5. Le défaut de mandatement du solde d'un marché dans les délais qu'il prévoit fait courir de plein droit et sans autre formalité, au bénéfice du titulaire ou du sous-traitant, des intérêts moratoires. La circonstance que le solde du marché ne puisse être établi par les parties elles-mêmes est sans incidence sur le point de départ de ces intérêts qui doit être fixé à la date à laquelle ce solde aurait dû être établi. Il n'en va autrement, sans préjudice des stipulations du marché, que lorsque le retard dans l'établissement du solde est imputable au titulaire du marché, le point de départ de ces intérêts étant alors fixé à la date à laquelle le juge est saisi en vue du règlement du litige.
6. La société AA Aménagement réclame le versement d'intérêts contractuels qu'elle calcule en opposant au maître d'ouvrage des retards de paiement de chacune des situations de travaux qu'il a envoyés au cours de chantier. Toutefois, la société AA Aménagement qui ne produit pas le cahier des clauses administratives particulières du marché ne justifie pas que le marché en cause prévoit le paiement au titulaire d'acomptes ou des règlement partiels en cours de chantier. Les créances portant sur les intérêts moratoires contractuels appliqués à chacune des situations de travaux ne peuvent être regardées comme non sérieusement contestables dans leur principe et leur montant. En revanche, en l'absence de stipulations contractuelles prévoyant le paiement d'acomptes et toute référence au cahier des clauses administratives générales portant sur les marchés de travaux dans l'acte d'engagement produit la commune de la Couture à l'instance, le solde du marché n'était dû qu'à compter de l'achèvement de l'ouvrage. En l'état de l'instruction, il apparaît que la société AA Aménagement a réclamé le règlement du solde du marché correspondant à la somme de 20 312,82 euros par un courrier adressé au maître d'ouvrage et daté du reçu en mairie le 22 avril 2022. Dans ces conditions, les intérêts moratoires contractuels portant sur le solde du marché correspondant aux montants des situations de travaux n°6 et n°7 réclamé par la société AA Aménagement courent, au taux d'intérêt appliqué par la Banque centrale européenne à ses opérations principales de refinancement les plus récentes, en vigueur au premier jour du semestre de l'année 2022, majoré de huit points de pourcentage, soit un taux 8 %, du 23 mai 2022 au 22 juin 2022, date de règlement de ces sommes, soit la somme de 133,56 euros. La société AA Aménagement a droit également à ce que soit condamnée la commune de la Couture à lui verser la somme de 40 euros au titre de l'indemnité forfaitaire pour frais de recouvrement. L'obligation de versement de ces sommes apparait par suite non sérieusement contestable.

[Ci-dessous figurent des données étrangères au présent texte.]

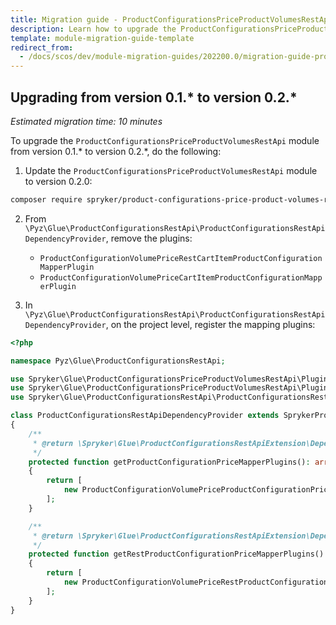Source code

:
 ```yaml
---
title: Migration guide - ProductConfigurationsPriceProductVolumesRestApi
description: Learn how to upgrade the ProductConfigurationsPriceProductVolumesRestApi module to a newer version.
template: module-migration-guide-template
redirect_from:
  - /docs/scos/dev/module-migration-guides/202200.0/migration-guide-productconfigurationspriceproductvolumesrestapi.html
---
```


## Upgrading from version 0.1.* to version 0.2.*

*Estimated migration time: 10 minutes*

To upgrade the `ProductConfigurationsPriceProductVolumesRestApi` module from version 0.1.* to version 0.2.*, do the following:

1. Update the `ProductConfigurationsPriceProductVolumesRestApi` module to version 0.2.0:

```bash
composer require spryker/product-configurations-price-product-volumes-rest-api:"^0.2.0" --update-with-dependencies
```

2. From `\Pyz\Glue\ProductConfigurationsRestApi\ProductConfigurationsRestApiDependencyProvider`, remove the plugins:

    - `ProductConfigurationVolumePriceRestCartItemProductConfigurationMapperPlugin`
    - `ProductConfigurationVolumePriceCartItemProductConfigurationMapperPlugin`

3. In `\Pyz\Glue\ProductConfigurationsRestApi\ProductConfigurationsRestApiDependencyProvider`, on the project level, register the mapping plugins:

```php
<?php

namespace Pyz\Glue\ProductConfigurationsRestApi;

use Spryker\Glue\ProductConfigurationsPriceProductVolumesRestApi\Plugin\ProductConfigurationsRestApi\ProductConfigurationVolumePriceProductConfigurationPriceMapperPlugin;
use Spryker\Glue\ProductConfigurationsPriceProductVolumesRestApi\Plugin\ProductConfigurationsRestApi\ProductConfigurationVolumePriceRestProductConfigurationPriceMapperPlugin;
use Spryker\Glue\ProductConfigurationsRestApi\ProductConfigurationsRestApiDependencyProvider as SprykerProductConfigurationsRestApiDependencyProvider;

class ProductConfigurationsRestApiDependencyProvider extends SprykerProductConfigurationsRestApiDependencyProvider
{
    /**
     * @return \Spryker\Glue\ProductConfigurationsRestApiExtension\Dependency\Plugin\ProductConfigurationPriceMapperPluginInterface[]
     */
    protected function getProductConfigurationPriceMapperPlugins(): array
    {
        return [
            new ProductConfigurationVolumePriceProductConfigurationPriceMapperPlugin(),
        ];
    }

    /**
     * @return \Spryker\Glue\ProductConfigurationsRestApiExtension\Dependency\Plugin\RestProductConfigurationPriceMapperPluginInterface[]
     */
    protected function getRestProductConfigurationPriceMapperPlugins(): array
    {
        return [
            new ProductConfigurationVolumePriceRestProductConfigurationPriceMapperPlugin(),
        ];
    }
}
```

7. En revanche et en l'état de l'instruction, la société AA Aménagement n'est pas fondée à réclamer des intérêts moratoires complémentaires dès lors que de tels intérêts moratoires complémentaires ne sont ni prévus par le code de la commande publique applicable en l'espèce ni par des stipulations contractuelles du marché en cause. En outre La société requérante n'établit pas qu'elle aurait engagé des frais de recouvrement supérieur à l'indemnité forfaitaire de recouvrement qu'elle est en droit de réclamer à titre provisionnel. Par suite, l'obligation de versement des sommes correspondant, d'une part, à des 'intérêts moratoires complémentaires et, d'autre part, à une indemnisation complémentaire prévue à l'article L.2192-13 du code de la commande publique n'apparaît pas non sérieusement contestable.
8. Il résulte de tout ce qui précède que la société AA Aménagement n'est fondée à solliciter au titre des intérêts contractuels dus et de l'indemnité forfaitaire de frais de recouvrement sur le solde " cloisons-plâtrerie-menuiseries intérieures " du marché d'aménagement de l'ancien presbytère conclu avec la commune de la Couture qu'une provision d'un montant de 173,56 euros.
Sur les conclusions tendant à l'application des dispositions de l'article L. 761-1 du code de justice administrative :
9. Dans les circonstances de l'espèce, il n'y a pas lieu de mettre à la charge de la commune de la Couture une quelconque somme au titre des frais exposés par la société AA Aménagement non compris dans les dépens.
O R D O N N E :
Article 1er : Il n'y a pas lieu de statuer sur les conclusions de la requête de la société AA Aménagement tendant au versement d'une provision à concurrence de la somme de 20 312,82 (vingt mille trois cent douze euros et quatre-vingt-deux centimes) euros correspondant au montant du solde du marché.
Article 2 : la commune de la Couture est condamnée à verser, à titre de provision, la somme de 133,56 euros (cent trente-trois euros et cinquante-six centimes) au titre des intérêts contractuels dus sur le solde du marché conclu avec la société AA Aménagement.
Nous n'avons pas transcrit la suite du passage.